Saturday, January 27, 2007

Can the lore survive the players?

There is a video parody (in French) of the Council of Elrond scene from the Lord of the Ring movies, subtitled with a typical World of Warcraft chat. The raid group has looted The One Ring with great stats, and is now fighting who gets it. Boromir, the paladin, argues that this is pally loot, Gimli wants to disenchant it, and in the end it is decided to roll for it, and Frodo wins with a 100. Then they go on the next raid.

Hilarious interpretation, if you play WoW. It is funny because it is so true. Whatever the lore of a game, once it comes down to loot distribution, selfish considerations of players wanting to make their characters more powerful beat all lore. That doesn't hurt World of Warcraft much, because the lore isn't strong outside the series of Warcraft games. But if you play Star Wars Galaxies or the upcoming Lord of the Rings Online, the lore is supposed to carry much of the game.

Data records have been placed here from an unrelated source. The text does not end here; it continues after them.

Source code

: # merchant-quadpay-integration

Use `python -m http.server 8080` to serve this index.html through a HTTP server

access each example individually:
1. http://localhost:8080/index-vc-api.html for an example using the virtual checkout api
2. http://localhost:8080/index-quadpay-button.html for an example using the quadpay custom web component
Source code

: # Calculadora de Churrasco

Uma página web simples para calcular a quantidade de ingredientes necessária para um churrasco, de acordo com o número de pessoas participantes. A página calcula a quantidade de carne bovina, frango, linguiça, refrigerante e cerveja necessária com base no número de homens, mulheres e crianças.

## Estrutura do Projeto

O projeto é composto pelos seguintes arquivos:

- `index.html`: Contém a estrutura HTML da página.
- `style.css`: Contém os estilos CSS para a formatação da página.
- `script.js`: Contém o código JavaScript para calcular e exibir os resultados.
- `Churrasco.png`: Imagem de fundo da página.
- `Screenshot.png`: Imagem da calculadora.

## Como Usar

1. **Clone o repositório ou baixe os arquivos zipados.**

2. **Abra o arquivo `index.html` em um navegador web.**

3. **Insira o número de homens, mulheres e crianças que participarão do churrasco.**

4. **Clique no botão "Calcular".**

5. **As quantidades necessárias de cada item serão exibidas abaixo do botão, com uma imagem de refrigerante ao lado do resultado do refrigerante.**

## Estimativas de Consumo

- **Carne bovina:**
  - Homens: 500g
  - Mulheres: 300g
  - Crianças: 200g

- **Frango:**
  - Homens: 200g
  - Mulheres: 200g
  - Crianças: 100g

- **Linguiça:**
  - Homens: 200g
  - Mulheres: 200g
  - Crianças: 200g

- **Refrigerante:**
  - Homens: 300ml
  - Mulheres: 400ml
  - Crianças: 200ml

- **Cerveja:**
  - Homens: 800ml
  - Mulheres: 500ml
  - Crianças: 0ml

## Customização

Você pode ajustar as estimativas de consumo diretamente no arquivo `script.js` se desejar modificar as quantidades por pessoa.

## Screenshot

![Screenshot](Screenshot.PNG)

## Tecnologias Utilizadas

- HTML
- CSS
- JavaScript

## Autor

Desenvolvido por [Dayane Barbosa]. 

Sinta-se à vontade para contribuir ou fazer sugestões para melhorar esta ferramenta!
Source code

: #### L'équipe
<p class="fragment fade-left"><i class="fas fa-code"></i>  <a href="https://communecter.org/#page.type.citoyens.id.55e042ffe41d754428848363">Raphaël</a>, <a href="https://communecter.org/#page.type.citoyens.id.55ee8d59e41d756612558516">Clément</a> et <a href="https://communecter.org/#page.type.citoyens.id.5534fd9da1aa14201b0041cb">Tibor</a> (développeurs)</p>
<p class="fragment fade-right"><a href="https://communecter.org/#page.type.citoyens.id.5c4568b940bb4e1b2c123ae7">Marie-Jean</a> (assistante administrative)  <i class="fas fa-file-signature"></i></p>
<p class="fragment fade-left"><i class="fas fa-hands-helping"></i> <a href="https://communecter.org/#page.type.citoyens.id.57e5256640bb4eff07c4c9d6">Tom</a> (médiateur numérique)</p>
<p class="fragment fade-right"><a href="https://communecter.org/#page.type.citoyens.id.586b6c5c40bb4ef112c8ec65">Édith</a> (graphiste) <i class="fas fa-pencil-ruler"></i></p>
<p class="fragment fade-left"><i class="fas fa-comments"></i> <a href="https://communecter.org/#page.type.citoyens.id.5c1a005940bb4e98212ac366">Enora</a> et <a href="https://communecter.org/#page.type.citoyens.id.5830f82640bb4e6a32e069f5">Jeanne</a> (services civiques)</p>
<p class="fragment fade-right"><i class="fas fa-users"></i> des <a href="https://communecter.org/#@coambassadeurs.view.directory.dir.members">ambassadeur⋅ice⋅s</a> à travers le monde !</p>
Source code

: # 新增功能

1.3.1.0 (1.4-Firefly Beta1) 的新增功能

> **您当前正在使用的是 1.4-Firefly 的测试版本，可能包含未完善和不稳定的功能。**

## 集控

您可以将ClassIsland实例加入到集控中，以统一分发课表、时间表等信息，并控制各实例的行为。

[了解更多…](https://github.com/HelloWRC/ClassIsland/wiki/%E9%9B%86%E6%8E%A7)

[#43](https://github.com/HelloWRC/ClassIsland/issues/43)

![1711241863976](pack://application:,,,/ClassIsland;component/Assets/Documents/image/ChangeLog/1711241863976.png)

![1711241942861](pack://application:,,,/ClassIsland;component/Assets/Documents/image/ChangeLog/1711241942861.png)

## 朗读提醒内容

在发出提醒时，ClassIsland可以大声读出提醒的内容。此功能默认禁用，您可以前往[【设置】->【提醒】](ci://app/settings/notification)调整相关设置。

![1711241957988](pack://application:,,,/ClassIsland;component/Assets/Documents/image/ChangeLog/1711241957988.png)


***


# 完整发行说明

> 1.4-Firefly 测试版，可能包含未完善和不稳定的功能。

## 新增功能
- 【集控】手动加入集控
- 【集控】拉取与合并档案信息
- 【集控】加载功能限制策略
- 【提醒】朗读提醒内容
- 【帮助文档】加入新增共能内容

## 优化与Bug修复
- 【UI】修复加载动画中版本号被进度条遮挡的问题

Both of these licences are about a heroic struggle of a small group of people against an overwhelming evil. The need to work together in spite of very different characters creates the interest, and the tension between Han Solo and Princess Leia, or Gimli and Legolas. You can find them argueing about how to best fight the evil. Even Boromir doesn't want to "ninja loot" the One Ring, he wants to use it to defend Gondor, instead of throwing it into Mount Doom.

Real players in a MMORPG aren't that heroic. They aren't fighting a great evil, they are just trying to make it to whatever the level cap is and get epic loot. Thus the famous hunter weapon jokes. Even in a guild group I had recently to shout at a mage who wanted to roll need for the Heartblood Prayer Beads (note the +31 to healing, not to spell damage). The stories that get your heart racing in a MMORPG are often about other players behaving either very selfish or very generous. About who to invite to raids, and how to distribute the loot. The lore plays a very small role in all of that. And that is why Star Wars Galaxies never felt like Star Wars, and LotRO can be a great game, but can't possibly make you feel like a member of the Fellowship of the Ring.